Access to the internet during elections is essential in Turkey, where citizen journalism platforms serve as critical information sharing networks. But it’s more than just political expression that is at stake here. President Erdogan has demonstrated an increasing antipathy towards the internet, but as the international consensus behind the Global Goals for Sustainable Development recognizes, the internet can play a key role in eliminating poverty and building inclusive, sustainable societies. Turkey’s own democratic traditions also stand to flourish online with a more open and responsive governance. It is in this context that all eyes are focused on this weekend’s elections to see whether and how the people’s free expression rights will be protected online.
Rights at stake
People in Turkey have been subject to many different forms of censorship online.
Courts have been issuing gag orders to block media coverage of deadly bombings around the country, and in particular targeting Twitter, a platform that independent news organizations and citizen journalists have increasingly used since the Gezi protests of 2013. According to Twitter’s transparency report, of the 796 requests to remove or withhold content that the company received between January and July of 2015, no fewer than 477 were from Turkey. Following the deadlySuruc bombings on July 20, 2015, the government requested that a total of 171 URLs be removed, “104 of which were on Twitter.” Since Twitter failed to comply with the order in under four hours, the time limit set by Turkey’s notorious “Internet Law,” Law No. 5651, the government briefly imposed a complete ban of the platform.
It’s difficult for people to track court orders to ban services or block content in Turkey because there is no official transparency or accountability mechanism for these orders. A volunteer-run website called Engelli Web (meaning Banned Web) compiles an index of all websites and online content banned in Turkey, which have surpassed 100,000 sites. Many are banned under the Internet Law cited above.

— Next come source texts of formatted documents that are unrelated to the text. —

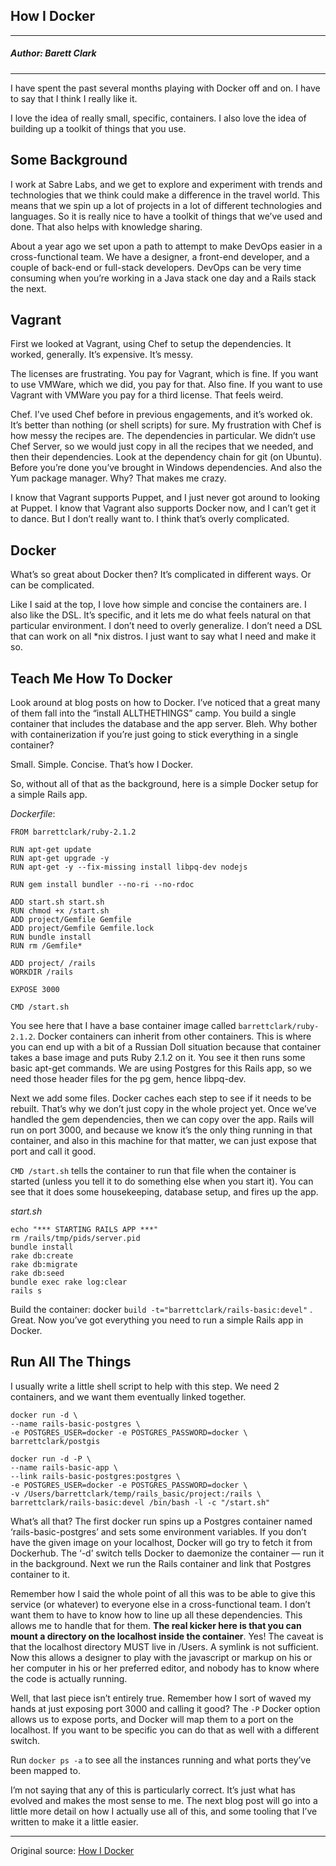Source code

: ## How I Docker

---

##### Author: Barett Clark

---
 
I have spent the past several months playing with Docker off and on. I have to say that I think I really like it.

I love the idea of really small, specific, containers. I also love the idea of building up a toolkit of things that you use.

## Some Background

I work at Sabre Labs, and we get to explore and experiment with trends and technologies that we think could make a difference in the travel world. This means that we spin up a lot of projects in a lot of different technologies and languages. So it is really nice to have a toolkit of things that we’ve used and done. That also helps with knowledge sharing.

About a year ago we set upon a path to attempt to make DevOps easier in a cross-functional team. We have a designer, a front-end developer, and a couple of back-end or full-stack developers. DevOps can be very time consuming when you’re working in a Java stack one day and a Rails stack the next.

## Vagrant

First we looked at Vagrant, using Chef to setup the dependencies. It worked, generally. It’s expensive. It’s messy.

The licenses are frustrating. You pay for Vagrant, which is fine. If you want to use VMWare, which we did, you pay for that. Also fine. If you want to use Vagrant with VMWare you pay for a third license. That feels weird.

Chef. I’ve used Chef before in previous engagements, and it’s worked ok. It’s better than nothing (or shell scripts) for sure. My frustration with Chef is how messy the recipes are. The dependencies in particular. We didn’t use Chef Server, so we would just copy in all the recipes that we needed, and then their dependencies. Look at the dependency chain for git (on Ubuntu). Before you’re done you’ve brought in Windows dependencies. And also the Yum package manager. Why? That makes me crazy.

I know that Vagrant supports Puppet, and I just never got around to looking at Puppet. I know that Vagrant also supports Docker now, and I can’t get it to dance. But I don’t really want to. I think that’s overly complicated.

## Docker

What’s so great about Docker then? It’s complicated in different ways. Or can be complicated.

Like I said at the top, I love how simple and concise the containers are. I also like the DSL. It’s specific, and it lets me do what feels natural on that particular environment. I don’t need to overly generalize. I don’t need a DSL that can work on all *nix distros. I just want to say what I need and make it so.

## Teach Me How To Docker

Look around at blog posts on how to Docker. I’ve noticed that a great many of them fall into the “install ALLTHETHINGS” camp. You build a single container that includes the database and the app server. Bleh. Why bother with containerization if you’re just going to stick everything in a single container?

Small. Simple. Concise. That’s how I Docker.

So, without all of that as the background, here is a simple Docker setup for a simple Rails app.

*Dockerfile*:

```
FROM barrettclark/ruby-2.1.2

RUN apt-get update
RUN apt-get upgrade -y
RUN apt-get -y --fix-missing install libpq-dev nodejs

RUN gem install bundler --no-ri --no-rdoc

ADD start.sh start.sh
RUN chmod +x /start.sh
ADD project/Gemfile Gemfile
ADD project/Gemfile Gemfile.lock
RUN bundle install
RUN rm /Gemfile*

ADD project/ /rails
WORKDIR /rails

EXPOSE 3000

CMD /start.sh
```

You see here that I have a base container image called `barrettclark/ruby-2.1.2`. Docker containers can inherit from other containers. This is where you can end up with a bit of a Russian Doll situation because that container takes a base image and puts Ruby 2.1.2 on it. You see it then runs some basic apt-get commands. We are using Postgres for this Rails app, so we need those header files for the pg gem, hence libpq-dev.

Next we add some files. Docker caches each step to see if it needs to be rebuilt. That’s why we don’t just copy in the whole project yet. Once we’ve handled the gem dependencies, then we can copy over the app. Rails will run on port 3000, and because we know it’s the only thing running in that container, and also in this machine for that matter, we can just expose that port and call it good.

`CMD /start.sh` tells the container to run that file when the container is started (unless you tell it to do something else when you start it). You can see that it does some housekeeping, database setup, and fires up the app.

*start.sh*

```
echo "*** STARTING RAILS APP ***"
rm /rails/tmp/pids/server.pid
bundle install
rake db:create
rake db:migrate
rake db:seed
bundle exec rake log:clear
rails s
```

Build the container: docker `build -t="barrettclark/rails-basic:devel"` . Great. Now you’ve got everything you need to run a simple Rails app in Docker.

## Run All The Things

I usually write a little shell script to help with this step. We need 2 containers, and we want them eventually linked together.

```
docker run -d \
--name rails-basic-postgres \
-e POSTGRES_USER=docker -e POSTGRES_PASSWORD=docker \
barrettclark/postgis

docker run -d -P \
--name rails-basic-app \
--link rails-basic-postgres:postgres \
-e POSTGRES_USER=docker -e POSTGRES_PASSWORD=docker \
-v /Users/barrettclark/temp/rails_basic/project:/rails \
barrettclark/rails-basic:devel /bin/bash -l -c "/start.sh"
```

What’s all that? The first docker run spins up a Postgres container named ‘rails-basic-postgres’ and sets some environment variables. If you don’t have the given image on your localhost, Docker will go try to fetch it from Dockerhub. The ‘-d’ switch tells Docker to daemonize the container — run it in the background. Next we run the Rails container and link that Postgres container to it.

Remember how I said the whole point of all this was to be able to give this service (or whatever) to everyone else in a cross-functional team. I don’t want them to have to know how to line up all these dependencies. This allows me to handle that for them. **The real kicker here is that you can mount a directory on the localhost inside the container**. Yes! The caveat is that the localhost directory MUST live in /Users. A symlink is not sufficient. Now this allows a designer to play with the javascript or markup on his or her computer in his or her preferred editor, and nobody has to know where the code is actually running.

Well, that last piece isn’t entirely true. Remember how I sort of waved my hands at just exposing port 3000 and calling it good? The `-P` Docker option allows us to expose ports, and Docker will map them to a port on the localhost. If you want to be specific you can do that as well with a different switch.

Run `docker ps -a` to see all the instances running and what ports they’ve been mapped to.

I’m not saying that any of this is particularly correct. It’s just what has evolved and makes the most sense to me. The next blog post will go into a little more detail on how I actually use all of this, and some tooling that I’ve written to make it a little easier.

---

Original source: [How I Docker](http://cookingco.de/2014/10/27/how-i-docker/)

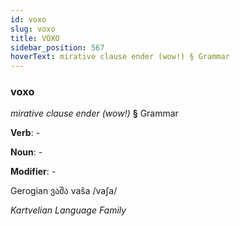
 ```yaml
---
id: voxo
slug: voxo
title: VOXO
sidebar_position: 567
hoverText: mirative clause ender (wow!) § Grammar
---
```


### voxo

*mirative clause ender (wow!)* **§** Grammar

**Verb**: -

**Noun**: -

**Modifier**: -

Gerogian ვაშა vaša /vaʃa/

*Kartvelian Language Family*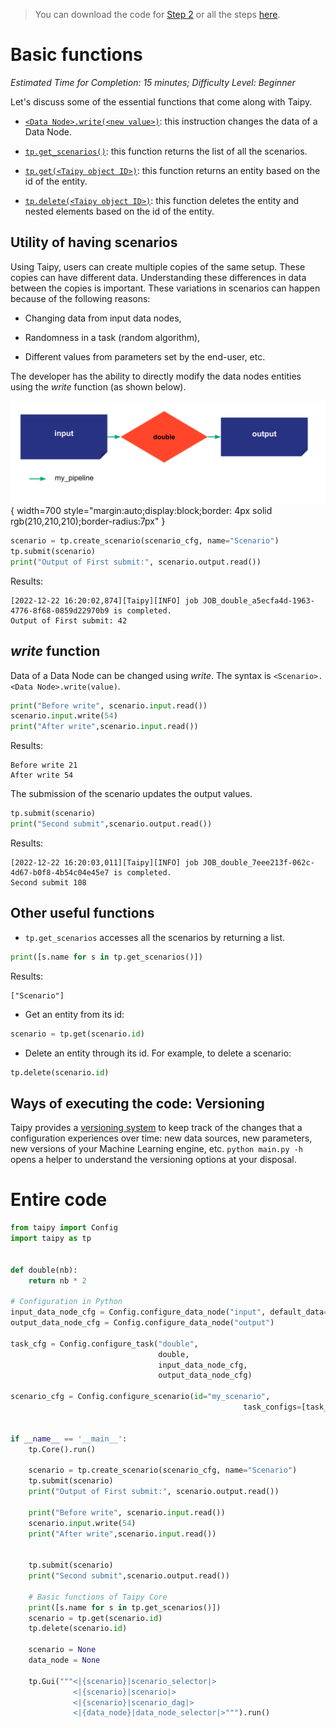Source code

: > You can download the code for
<a href="./../src/step_02.py" download>Step 2</a> 
or all the steps <a href="./../src/src.zip" download>here</a>. 

# Basic functions

*Estimated Time for Completion: 15 minutes; Difficulty Level: Beginner*

Let's discuss some of the essential functions that come along with Taipy.

- [`<Data Node>.write(<new value>)`](../../../../manuals/core/entities/data-node-mgt.md/#read-write-a-data-node): this instruction changes the data of a Data Node.

- [`tp.get_scenarios()`](../../../../manuals/core/entities/scenario-cycle-mgt.md/#get-all-scenarios): this function returns the list of all the scenarios.

- [`tp.get(<Taipy object ID>)`](../../../../manuals/core/entities/data-node-mgt.md/#get-data-node): this function returns an entity based on the id of the entity.

- [`tp.delete(<Taipy object ID>)`](../../../../manuals/core/entities/scenario-cycle-mgt.md/#delete-a-scenario): this function deletes the entity and nested elements based on the id of the entity.

## Utility of having scenarios

Using Taipy, users can create multiple copies of the same setup. These copies can have different data. 
Understanding these differences in data between the copies is important. 
These variations in scenarios can happen because of the following reasons:

- Changing data from input data nodes, 

- Randomness in a task (random algorithm), 

- Different values from parameters set by the end-user, etc.

The developer has the ability to directly modify the data nodes entities using the _write_ function (as shown below).

![](config_02.svg){ width=700 style="margin:auto;display:block;border: 4px solid rgb(210,210,210);border-radius:7px" }

```python
scenario = tp.create_scenario(scenario_cfg, name="Scenario")
tp.submit(scenario)
print("Output of First submit:", scenario.output.read())
```

Results:

```
[2022-12-22 16:20:02,874][Taipy][INFO] job JOB_double_a5ecfa4d-1963-4776-8f68-0859d22970b9 is completed.
Output of First submit: 42
```

## _write_ function

Data of a Data Node can be changed using _write_. The syntax is `<Scenario>.<Data Node>.write(value)`.


```python
print("Before write", scenario.input.read())
scenario.input.write(54)
print("After write",scenario.input.read())
```

Results:
```
Before write 21
After write 54
```

The submission of the scenario updates the output values.


```python
tp.submit(scenario)
print("Second submit",scenario.output.read())
```

Results:
```
[2022-12-22 16:20:03,011][Taipy][INFO] job JOB_double_7eee213f-062c-4d67-b0f8-4b54c04e45e7 is completed.
Second submit 108
```
    
## Other useful functions

- `tp.get_scenarios` accesses all the scenarios by returning a list.

```python
print([s.name for s in tp.get_scenarios()])
```

Results:
```
["Scenario"]
```

- Get an entity from its id:

```python
scenario = tp.get(scenario.id)
```

- Delete an entity through its id. For example, to delete a scenario:

```python
tp.delete(scenario.id)
```

## Ways of executing the code: Versioning

Taipy provides a [versioning system](../../../../manuals/core/versioning/index.md) to 
keep track of the changes that a configuration experiences over time: new data 
 sources, new parameters, new versions of your Machine Learning engine, etc. 
 `python main.py -h` opens a helper to understand the versioning options at your disposal.

# Entire code

```python
from taipy import Config
import taipy as tp


def double(nb):
    return nb * 2

# Configuration in Python
input_data_node_cfg = Config.configure_data_node("input", default_data=21)
output_data_node_cfg = Config.configure_data_node("output")

task_cfg = Config.configure_task("double",
                                 double,
                                 input_data_node_cfg,
                                 output_data_node_cfg)

scenario_cfg = Config.configure_scenario(id="my_scenario",
                                                    task_configs=[task_cfg])


if __name__ == '__main__':
    tp.Core().run()

    scenario = tp.create_scenario(scenario_cfg, name="Scenario")
    tp.submit(scenario)
    print("Output of First submit:", scenario.output.read())

    print("Before write", scenario.input.read())
    scenario.input.write(54)
    print("After write",scenario.input.read())


    tp.submit(scenario)
    print("Second submit",scenario.output.read())

    # Basic functions of Taipy Core 
    print([s.name for s in tp.get_scenarios()])
    scenario = tp.get(scenario.id)
    tp.delete(scenario.id)

    scenario = None
    data_node = None

    tp.Gui("""<|{scenario}|scenario_selector|>
              <|{scenario}|scenario|>
              <|{scenario}|scenario_dag|>
              <|{data_node}|data_node_selector|>""").run()
```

In the Open Letter to the Turkish Government published today, our coalition specifically recalls the 2012 ruling of the European Court of Human Rights, which found that blanket bans of online platforms in Turkey violate the fundamental right to freedom of expression.
Throttling in action
The Internet Law in Turkey has “provided administrative authorities with wide authority over the Internet, freedom of expression, and access to information.” However, neither this authority over online content, nor the liabilities imposed on social networking companies, seems to satisfy the government. Following the tragic Ankara bombings, it appears likely that the government used throttling to block access to Twitter. On the day of the attacks, internet users in Turkey complained about their inability to access the social network, and local media cited this as evidence of throttling to slow down or deny access.
This claim is supported by the fact that the media was subsequently banned from covering the investigation of the suicide bomber in the attacks. Indeed, on Oct. 13th, a prominent lawyer filed a criminal complaint against the Presidency of Telecommunication and Communication and the national intelligence agency for preventing communication and thereby imposing de facto censorship.
Last year, the Constitutional Court in Turkey overruled the Presidency of Telecommunication and Communication’s blanket ban of Twitter “because it violated the freedom of expression protected under Article 26 of Turkey’s Constitution.”
We agree with the court, and we add that such bans also violate international human rights law. We hope that prior to and during the Turkish elections, the government will not implement any overbroad bans or shutdowns, as such practices deprive people of access to information and the free and open internet. The government should take heed of the Open Letter and protect the rights of Turkish people online.